I run prefix.cc, a website for RDF developers where anyone can register and look up the expansion URIs for namespace prefixes such as foaf, dc, qb or void. The site tracks which prefixes gets looked up most often. This allows some insight into the popularity of RDF vocabularies and datasets.
This post is a snapshot of the top 100 most requested prefixes as of today.
Caveats:
- The counts reflect what knowledgeable RDF hackers are interested in. This may or may not reflect the interests of more casual users, or what’s deployed on the web. The og prefix for Facebook’s Open Graph protocol for example is outside of the list, at #273.

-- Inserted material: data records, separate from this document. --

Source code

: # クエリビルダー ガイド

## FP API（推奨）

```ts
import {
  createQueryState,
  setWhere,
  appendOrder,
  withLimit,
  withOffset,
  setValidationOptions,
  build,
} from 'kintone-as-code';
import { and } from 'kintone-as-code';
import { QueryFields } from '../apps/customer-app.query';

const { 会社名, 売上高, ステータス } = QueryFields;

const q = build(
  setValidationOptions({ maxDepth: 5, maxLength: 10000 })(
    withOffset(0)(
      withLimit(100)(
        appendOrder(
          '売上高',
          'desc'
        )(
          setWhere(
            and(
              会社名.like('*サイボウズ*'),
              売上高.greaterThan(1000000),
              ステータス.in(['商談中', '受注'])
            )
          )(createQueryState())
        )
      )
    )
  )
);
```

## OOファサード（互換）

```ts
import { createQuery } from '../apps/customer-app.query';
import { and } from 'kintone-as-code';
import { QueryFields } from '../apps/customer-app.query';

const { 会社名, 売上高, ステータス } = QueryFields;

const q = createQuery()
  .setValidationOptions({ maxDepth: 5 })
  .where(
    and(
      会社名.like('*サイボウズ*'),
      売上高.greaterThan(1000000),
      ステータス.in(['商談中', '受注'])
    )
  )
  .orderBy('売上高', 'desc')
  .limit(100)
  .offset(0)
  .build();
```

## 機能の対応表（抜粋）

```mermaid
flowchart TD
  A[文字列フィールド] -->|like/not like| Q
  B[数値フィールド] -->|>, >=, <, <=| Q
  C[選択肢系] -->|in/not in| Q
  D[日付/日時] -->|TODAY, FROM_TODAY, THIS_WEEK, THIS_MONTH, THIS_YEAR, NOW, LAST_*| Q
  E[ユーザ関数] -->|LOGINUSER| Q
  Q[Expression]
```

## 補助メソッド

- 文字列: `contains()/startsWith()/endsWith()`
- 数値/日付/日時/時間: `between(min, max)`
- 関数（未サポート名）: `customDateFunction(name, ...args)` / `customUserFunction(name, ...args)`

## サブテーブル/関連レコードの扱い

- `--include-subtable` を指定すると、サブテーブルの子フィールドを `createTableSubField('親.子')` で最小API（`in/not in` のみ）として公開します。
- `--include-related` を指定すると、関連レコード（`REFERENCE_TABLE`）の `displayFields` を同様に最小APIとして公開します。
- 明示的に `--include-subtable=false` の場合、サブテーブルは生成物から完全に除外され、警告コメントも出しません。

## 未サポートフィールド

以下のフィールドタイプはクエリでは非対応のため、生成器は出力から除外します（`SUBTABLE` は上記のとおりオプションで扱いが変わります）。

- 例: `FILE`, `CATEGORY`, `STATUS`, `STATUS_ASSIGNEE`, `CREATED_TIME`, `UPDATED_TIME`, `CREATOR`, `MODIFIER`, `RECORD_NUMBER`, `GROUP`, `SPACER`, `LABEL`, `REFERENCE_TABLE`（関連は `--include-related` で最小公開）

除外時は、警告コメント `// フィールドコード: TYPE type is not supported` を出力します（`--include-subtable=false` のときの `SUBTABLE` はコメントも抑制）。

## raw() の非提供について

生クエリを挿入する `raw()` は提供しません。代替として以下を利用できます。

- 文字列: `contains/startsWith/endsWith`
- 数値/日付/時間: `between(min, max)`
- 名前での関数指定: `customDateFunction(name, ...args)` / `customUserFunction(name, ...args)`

- “Users” of the site include automated apps and web crawlers. This distorts numbers. For example, the prefix.cc homepage links to prefix.cc/foaf, driving crawlers and first-time visitors that way, inflating foaf numbers.

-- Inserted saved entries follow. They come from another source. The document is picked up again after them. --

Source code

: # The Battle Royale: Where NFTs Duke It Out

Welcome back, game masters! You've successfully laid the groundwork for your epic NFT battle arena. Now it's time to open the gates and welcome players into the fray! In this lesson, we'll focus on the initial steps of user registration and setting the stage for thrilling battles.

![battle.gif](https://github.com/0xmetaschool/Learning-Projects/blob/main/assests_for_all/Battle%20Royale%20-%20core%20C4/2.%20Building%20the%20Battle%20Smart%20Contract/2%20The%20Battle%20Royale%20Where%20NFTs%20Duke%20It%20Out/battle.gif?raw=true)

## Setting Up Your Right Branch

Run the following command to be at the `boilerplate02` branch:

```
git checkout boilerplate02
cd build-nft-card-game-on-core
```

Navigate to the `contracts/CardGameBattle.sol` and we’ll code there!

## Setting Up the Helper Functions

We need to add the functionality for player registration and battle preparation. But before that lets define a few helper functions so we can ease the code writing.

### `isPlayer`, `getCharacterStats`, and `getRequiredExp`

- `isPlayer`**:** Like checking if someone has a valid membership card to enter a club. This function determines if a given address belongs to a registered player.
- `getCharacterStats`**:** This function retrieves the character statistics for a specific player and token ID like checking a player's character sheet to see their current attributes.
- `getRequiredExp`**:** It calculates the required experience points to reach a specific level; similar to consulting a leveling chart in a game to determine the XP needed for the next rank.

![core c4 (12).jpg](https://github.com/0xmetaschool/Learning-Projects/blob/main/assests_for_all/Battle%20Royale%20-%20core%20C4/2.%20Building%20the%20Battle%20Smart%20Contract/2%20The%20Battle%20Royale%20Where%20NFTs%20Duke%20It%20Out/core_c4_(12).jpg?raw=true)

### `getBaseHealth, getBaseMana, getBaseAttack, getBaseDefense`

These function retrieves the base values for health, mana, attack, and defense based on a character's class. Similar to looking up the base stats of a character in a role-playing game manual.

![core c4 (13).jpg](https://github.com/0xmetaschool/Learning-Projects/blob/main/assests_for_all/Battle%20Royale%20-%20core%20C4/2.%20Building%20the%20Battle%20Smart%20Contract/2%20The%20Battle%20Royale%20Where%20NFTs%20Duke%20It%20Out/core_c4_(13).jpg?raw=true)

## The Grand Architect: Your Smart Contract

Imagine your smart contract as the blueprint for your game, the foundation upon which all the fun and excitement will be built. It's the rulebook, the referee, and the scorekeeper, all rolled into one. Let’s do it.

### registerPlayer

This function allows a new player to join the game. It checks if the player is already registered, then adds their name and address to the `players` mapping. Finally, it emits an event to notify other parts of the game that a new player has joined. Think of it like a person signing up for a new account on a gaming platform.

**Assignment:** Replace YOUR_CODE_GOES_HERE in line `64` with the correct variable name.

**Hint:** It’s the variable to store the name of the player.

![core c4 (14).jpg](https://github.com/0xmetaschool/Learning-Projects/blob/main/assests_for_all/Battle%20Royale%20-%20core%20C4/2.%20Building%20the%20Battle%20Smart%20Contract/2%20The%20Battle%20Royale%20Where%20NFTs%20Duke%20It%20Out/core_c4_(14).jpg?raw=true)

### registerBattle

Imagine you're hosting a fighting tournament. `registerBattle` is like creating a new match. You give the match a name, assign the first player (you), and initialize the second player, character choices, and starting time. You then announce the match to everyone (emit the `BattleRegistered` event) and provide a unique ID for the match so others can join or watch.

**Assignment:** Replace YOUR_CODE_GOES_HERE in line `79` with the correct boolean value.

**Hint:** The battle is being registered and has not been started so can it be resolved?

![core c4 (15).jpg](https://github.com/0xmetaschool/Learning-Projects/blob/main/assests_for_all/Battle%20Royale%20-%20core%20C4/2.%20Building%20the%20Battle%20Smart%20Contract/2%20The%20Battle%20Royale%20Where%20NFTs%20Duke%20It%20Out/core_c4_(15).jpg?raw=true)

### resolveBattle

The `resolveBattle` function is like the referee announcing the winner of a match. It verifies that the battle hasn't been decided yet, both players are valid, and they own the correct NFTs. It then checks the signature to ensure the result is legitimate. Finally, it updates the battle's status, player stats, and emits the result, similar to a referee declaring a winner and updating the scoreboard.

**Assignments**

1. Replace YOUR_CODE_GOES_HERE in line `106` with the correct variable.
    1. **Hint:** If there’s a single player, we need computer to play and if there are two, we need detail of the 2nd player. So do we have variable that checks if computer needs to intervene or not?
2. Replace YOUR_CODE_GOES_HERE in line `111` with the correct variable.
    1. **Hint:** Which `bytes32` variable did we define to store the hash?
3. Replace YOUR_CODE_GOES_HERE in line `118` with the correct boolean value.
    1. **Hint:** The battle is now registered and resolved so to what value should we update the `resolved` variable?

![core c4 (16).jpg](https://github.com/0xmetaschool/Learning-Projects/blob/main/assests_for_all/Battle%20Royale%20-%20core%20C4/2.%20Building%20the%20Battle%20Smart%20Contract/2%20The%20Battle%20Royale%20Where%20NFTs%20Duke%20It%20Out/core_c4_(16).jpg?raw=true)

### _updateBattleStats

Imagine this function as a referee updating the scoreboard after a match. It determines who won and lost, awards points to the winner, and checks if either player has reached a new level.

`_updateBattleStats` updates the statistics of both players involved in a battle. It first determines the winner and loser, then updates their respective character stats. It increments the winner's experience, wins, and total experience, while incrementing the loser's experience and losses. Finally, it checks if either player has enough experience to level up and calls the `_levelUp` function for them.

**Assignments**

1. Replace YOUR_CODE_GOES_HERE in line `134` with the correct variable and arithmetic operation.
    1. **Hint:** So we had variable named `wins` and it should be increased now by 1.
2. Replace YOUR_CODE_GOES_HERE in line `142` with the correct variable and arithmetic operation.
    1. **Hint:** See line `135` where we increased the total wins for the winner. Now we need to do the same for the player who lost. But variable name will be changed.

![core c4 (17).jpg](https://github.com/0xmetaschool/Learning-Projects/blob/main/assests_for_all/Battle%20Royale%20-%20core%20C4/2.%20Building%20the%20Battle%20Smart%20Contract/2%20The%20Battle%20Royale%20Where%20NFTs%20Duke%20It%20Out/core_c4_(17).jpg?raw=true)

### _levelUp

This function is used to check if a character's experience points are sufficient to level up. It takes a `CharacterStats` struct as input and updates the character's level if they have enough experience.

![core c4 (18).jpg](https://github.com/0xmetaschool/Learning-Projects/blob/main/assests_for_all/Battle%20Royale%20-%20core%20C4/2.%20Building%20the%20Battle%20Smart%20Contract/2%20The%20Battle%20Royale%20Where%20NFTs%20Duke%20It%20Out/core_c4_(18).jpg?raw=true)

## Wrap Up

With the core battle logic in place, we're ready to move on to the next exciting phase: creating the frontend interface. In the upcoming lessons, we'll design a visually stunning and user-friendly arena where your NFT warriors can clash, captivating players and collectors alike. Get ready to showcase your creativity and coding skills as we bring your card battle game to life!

- Here I deliberately do not include the full URI expansions for those prefixes. Prefix.cc allows multiple competing expansions for a prefix. Users can then vote to determine what’s shown first. It can be subject to gaming, ballot stuffing, and so on. There are strong disagreements over the “best” expansion for some prefixes, starting right at #2 with dc, which is one of most controversial prefixes on the site. (If you need expansions, then you can get a fresh set from the API.)
- Prefix.cc doesn’t allow registration of single-letter namespaces, along with some other syntactic restrictions. Some vocabularies suggest single-letter prefixes, most notably Google’s rdf.data-vocabulary.org, which is commonly abbreviated “v”. (Someone has registered dv for it, but that rarely gets looked up.)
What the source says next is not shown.